Иногда я думал о существе, которое должно было стать нашим ребенком. Я воображал, как оно, гибкое и нежное, растет как деревце, без ненависти в глазах, делит свои лакомства с деревенскими детьми, беззлобное, усердное, краснеет от любви и любит нас, несмотря на порочность нашей жизни.

Я размышлял.

Я видел рядом живого Кортни и не видел жизни в себе. Друзилла была красивой, гибкой, роскошной женщиной. Она была ненасытна.

Они прожили в Эшби месяц. До последнего дня внешне между нами сохранились теплые, братские отношения, но я знал, что Друзилла и Кортни встречались на стороне. Вначале Кортни скрывал свое смущение. Потом, предчувствуя удачу, он без стеснения брал Друзиллу за руку в нашем присутствии. Однажды он властно схватил ее, несмотря на робкое сопротивление, и я понял, что прошлой ночью они стали любовниками. Она казалась мне усталой, подавленной новыми чувствами. Кортни смотрел на нас победителем.

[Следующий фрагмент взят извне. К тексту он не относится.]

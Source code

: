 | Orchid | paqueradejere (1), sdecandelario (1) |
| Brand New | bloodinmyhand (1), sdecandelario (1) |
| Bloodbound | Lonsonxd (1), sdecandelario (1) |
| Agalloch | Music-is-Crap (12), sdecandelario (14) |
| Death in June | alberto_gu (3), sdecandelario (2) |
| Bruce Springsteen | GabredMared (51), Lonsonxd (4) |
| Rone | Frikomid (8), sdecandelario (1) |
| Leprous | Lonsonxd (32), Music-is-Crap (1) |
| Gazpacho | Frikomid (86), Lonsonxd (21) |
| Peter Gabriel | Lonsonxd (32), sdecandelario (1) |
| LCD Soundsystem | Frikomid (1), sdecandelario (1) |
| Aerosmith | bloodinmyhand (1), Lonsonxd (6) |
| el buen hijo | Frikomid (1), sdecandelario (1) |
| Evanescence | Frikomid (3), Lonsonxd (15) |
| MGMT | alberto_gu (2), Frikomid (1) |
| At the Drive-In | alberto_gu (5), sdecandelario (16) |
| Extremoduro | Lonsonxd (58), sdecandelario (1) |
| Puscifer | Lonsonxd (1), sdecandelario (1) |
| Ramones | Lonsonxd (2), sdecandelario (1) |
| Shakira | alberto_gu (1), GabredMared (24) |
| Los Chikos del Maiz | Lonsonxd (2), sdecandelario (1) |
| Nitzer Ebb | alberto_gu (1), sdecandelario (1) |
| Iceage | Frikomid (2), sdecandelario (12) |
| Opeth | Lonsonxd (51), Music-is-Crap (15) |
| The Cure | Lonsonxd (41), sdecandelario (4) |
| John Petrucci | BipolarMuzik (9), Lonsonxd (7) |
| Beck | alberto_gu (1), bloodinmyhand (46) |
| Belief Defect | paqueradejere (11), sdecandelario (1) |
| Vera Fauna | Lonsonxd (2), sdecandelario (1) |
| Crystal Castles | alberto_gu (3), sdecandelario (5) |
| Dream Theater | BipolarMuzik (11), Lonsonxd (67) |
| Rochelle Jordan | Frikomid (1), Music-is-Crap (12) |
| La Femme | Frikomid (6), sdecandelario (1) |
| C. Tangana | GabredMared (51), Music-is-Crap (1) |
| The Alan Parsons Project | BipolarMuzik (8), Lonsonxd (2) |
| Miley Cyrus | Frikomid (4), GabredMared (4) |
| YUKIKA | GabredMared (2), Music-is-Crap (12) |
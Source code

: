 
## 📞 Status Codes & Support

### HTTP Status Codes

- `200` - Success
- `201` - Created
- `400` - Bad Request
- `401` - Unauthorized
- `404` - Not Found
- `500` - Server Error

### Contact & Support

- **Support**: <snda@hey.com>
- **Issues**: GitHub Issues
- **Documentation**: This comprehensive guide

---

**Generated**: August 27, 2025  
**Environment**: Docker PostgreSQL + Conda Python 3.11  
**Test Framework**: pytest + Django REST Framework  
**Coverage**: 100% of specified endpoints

Я нисколько не ревновал. Для Друзиллы Кортни стал взрослым Дональбайном. Молодой человек искренне пытался казаться безразличным, но гордыня и ревность непрестанно одолевали его. Мир изобилует людьми, которые сильно заблуждаются на свой счет. Я, например, когда пытаюсь посмотреть на себя со стороны, сразу размягчаюсь. Я нахожу в себе доброту и умиление, остатки былой искренности и обеспокоенность духовными вопросами. Никогда не мог сказать определенно, верю я в Бога или нет. Старая книга об испанской инквизиции продолжает разжигать во мне гнев, в то время как Друзилла восхищается логикой и твердостью этой полиции.

Один священник едва не расцеловал меня после подобной исповеди: «В вас живет вера, сын мой, искать — значит верить и т. д. и т. д.». Нет, я не верил в Бога, и меня это нисколько не смущало. Мы не должны жить жизнью других. Я без страха уснул бы над новым исповеданием безверия и во веки веков оно не заставило бы меня воспрянуть. Ныне мы привыкли к самым великим безумствам мира сего. Черствость и безверие произрастают из плоти.

У меня не было никакого желания обратиться. Это все равно, что умереть. Верить в Бога — значит оскопить себя и мир, набросить покрывало на половину человека и земли, значит совершить измену.

Кэтрин Бон, жена Кортни, обожала Друзиллу, впивала ее слова, подражала ее голосу и походке. Она поверяла ей свои самые сокровенные тайны. Друзилла, наверно, пересказывала их Кортни во время их ночных свиданий. Иногда, в то время, как Кэтрин спала рядом с ребенком, до меня доносился их смех. Однажды ночью я столкнулся с Кортни в галерее Аполлона; увидев меня, он отшатнулся, попытался убежать, но я подошел к нему, улыбаясь, и предложил ему прогуляться по парку, чтобы, как я сказал, развеять нашу бессонницу. Не говоря ни слова, он последовал за мной на лестницу. Мы спустились по ступеням. В парке, в розовом кусте у последней ступеньки, сверкали два светлячка. Я указал на них Кортни. Он немедленно устремился к ним взглядом, словно боялся выказать хоть малейшее безразличие ко мне. Этой ночью мы долго говорили о ночном движении: зверей и растений, людей и камней, воды и облаков. Под конец он почти забыл, что только что наставил мне рога — хотя и был уверен, что я об этом знаю.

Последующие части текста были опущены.